“Waiting Well”
We spend a great deal of our lives waiting. Waiting for it to be lunchtime. Waiting in line. Waiting for our vacation to start. Waiting to grow up. And now, waiting for a vaccine. For we creatures who exist in time, “now” is always fleeting, and it is easier to live in our minds either in the past or the future.
I envy the writers of stories. They have the option of simply skimming over in a few sentences the time their characters spend waiting for something to happen. At the stroke of a key, they can make days, weeks, or months go by for their people. They only have to linger when something’s going on. But real life often seems the exact reverse of that, isn’t it?
In Advent, we are called to practice waiting well. Advent is about practicing real presence in this uncomfortable, in-between time where we hold in tension the first coming of Jesus, fleshed and vulnerable as any human, and the second coming of Jesus, the Word that establishes the world, in all his glory and majesty. The question Advent prompts for Christians is: what does it mean to wait well?
The Christians to whom Peter was writing in his second letter were waiting for the second coming of Jesus. They had been waiting already what seemed like a long time, and they had been acting under the assumption that Jesus was going to return right away. But time was passing, and the first generation of Christians were beginning to die. There began to be rumblings in the communities. Where was Jesus? How long must they continue to endure? Why was God late?
That is why Peter is at pains here to point out to people that their perspective on time is not the same as God’s perspective. To God, Peter says, one day is no different from one thousand years. God exists outside of time as we experience it. God sees it all just the same; not as past, present and future, as we must.
The Christians Peter writes to were beginning to feel that God was being tardy. It’s rude to keep people waiting, isn’t it? You tell them you’re coming by to see them, but you don’t say when. So they are left hanging around at home in order to be sure they don’t miss your visit, even though they have other stuff they could be doing. What Peter is gently saying to his readers is that their mistake was in imposing their own limited conception of time onto God. God’s purpose was not to hurry back and whisk his people away from suffering and death. No, Peter says, God has another purpose for what appears to us to be delay: the Lord is patient with us, not wanting any to perish, but all to come to repentance.
So Peter’s point is this: we don’t get to decide when God is late. We have a different responsibility. We are waiting. We don’t know how long. So what we need to do is wait well.

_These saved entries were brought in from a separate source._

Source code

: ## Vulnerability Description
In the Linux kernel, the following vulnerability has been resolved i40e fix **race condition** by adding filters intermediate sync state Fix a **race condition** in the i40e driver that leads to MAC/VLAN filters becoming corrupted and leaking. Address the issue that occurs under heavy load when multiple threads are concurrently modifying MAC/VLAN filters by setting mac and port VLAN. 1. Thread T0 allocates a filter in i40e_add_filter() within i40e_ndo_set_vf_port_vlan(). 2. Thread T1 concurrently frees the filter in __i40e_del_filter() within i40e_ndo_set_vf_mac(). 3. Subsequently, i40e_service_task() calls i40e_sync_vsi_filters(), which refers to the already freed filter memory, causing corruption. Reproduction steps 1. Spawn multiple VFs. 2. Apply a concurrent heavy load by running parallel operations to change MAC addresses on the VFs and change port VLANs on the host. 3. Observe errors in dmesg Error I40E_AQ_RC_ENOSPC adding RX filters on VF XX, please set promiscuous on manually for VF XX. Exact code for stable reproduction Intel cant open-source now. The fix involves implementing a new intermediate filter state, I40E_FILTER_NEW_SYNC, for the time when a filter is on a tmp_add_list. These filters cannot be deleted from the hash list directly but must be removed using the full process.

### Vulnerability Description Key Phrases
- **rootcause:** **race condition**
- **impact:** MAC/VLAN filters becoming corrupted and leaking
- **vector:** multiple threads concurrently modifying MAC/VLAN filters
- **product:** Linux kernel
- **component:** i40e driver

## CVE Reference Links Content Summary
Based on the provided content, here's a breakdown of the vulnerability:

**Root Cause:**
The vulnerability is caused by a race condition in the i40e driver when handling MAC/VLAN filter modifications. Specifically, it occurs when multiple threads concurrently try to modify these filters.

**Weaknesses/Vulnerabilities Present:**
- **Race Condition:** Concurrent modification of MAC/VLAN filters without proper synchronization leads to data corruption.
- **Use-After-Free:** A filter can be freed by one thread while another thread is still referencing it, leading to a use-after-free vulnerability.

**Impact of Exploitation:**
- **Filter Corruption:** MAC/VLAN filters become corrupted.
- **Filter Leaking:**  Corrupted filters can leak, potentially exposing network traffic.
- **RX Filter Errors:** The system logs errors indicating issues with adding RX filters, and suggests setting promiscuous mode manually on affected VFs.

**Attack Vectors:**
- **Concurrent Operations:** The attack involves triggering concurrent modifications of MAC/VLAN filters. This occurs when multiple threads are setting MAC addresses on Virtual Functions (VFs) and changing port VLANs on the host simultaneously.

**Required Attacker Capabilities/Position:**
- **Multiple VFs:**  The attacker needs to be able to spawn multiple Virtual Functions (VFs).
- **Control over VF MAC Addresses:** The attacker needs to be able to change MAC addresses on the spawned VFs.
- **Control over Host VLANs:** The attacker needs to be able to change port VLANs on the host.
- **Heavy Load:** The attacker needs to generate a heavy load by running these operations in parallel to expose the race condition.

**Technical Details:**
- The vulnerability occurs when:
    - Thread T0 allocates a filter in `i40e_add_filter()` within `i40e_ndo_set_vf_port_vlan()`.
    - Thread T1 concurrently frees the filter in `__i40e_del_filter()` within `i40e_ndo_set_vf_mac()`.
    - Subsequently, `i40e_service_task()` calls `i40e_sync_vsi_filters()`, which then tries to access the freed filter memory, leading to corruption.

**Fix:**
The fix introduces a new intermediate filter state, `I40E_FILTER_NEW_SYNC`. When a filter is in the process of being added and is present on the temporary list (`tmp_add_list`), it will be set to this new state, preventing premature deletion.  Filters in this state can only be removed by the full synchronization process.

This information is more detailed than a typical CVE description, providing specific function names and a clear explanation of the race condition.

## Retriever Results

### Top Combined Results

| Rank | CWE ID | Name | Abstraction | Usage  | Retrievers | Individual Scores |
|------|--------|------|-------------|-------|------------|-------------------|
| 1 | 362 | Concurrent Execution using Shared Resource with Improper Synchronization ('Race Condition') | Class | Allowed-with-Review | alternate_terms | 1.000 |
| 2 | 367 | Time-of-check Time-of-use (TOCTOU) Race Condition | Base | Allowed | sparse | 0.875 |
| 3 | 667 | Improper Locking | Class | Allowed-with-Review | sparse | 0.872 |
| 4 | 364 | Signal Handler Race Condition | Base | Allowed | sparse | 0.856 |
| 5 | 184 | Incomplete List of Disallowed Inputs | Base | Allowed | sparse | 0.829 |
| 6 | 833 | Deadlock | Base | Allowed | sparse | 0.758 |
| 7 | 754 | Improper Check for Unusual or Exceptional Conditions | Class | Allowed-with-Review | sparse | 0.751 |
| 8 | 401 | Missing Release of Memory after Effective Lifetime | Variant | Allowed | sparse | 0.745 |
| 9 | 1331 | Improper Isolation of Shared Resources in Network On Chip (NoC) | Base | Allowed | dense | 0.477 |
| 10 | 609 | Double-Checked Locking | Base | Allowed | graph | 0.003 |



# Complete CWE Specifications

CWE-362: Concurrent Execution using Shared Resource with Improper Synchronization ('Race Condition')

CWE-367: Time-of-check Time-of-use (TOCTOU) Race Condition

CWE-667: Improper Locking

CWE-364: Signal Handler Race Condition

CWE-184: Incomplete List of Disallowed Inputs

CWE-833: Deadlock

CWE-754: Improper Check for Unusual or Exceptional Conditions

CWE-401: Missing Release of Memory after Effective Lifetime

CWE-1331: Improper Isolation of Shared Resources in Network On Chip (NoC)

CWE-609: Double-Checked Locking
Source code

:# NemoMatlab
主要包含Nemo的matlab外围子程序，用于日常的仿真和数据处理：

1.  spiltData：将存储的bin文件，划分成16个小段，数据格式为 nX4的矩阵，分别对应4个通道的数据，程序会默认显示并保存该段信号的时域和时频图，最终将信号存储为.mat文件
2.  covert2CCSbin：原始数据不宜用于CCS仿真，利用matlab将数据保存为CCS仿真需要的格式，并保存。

“Therefore, beloved, while you are waiting for these things, strive to be found by him at peace, without spot or blemish.” What does it look like, to be found at peace? I think that in the context of this passage, and in the context of Advent, of waiting for the coming of Christ, being found at peace means making peace with your life as life finds you, moment by moment. One of the common traps we can fall into when we are waiting for things to happen in our lives is that we think of what is going on now as an interruption that is keeping us from our real lives. “When I’m sixteen and can drive, then my life will really begin.” “When I graduate, and get a real job, and my own place, then my life will really begin.” “When I meet the person I’ll marry, then my life will really begin.” C.S. Lewis wrote something in a letter to a friend that I return to again and again, as a reminder of what “real life” actually is for a Christian. He said, “The great thing, if you can, is to stop regarding all the unpleasant things as interruptions of your ‘own’, or ‘real’ life. The truth is, of course, that what you call the interruptions are precisely your real life – the life God is sending you day by day: what you call your ‘real life’ is a phantom of your own imagination.” Practice being present in your life as it is, not as you wish it was. Only then will you be found at peace.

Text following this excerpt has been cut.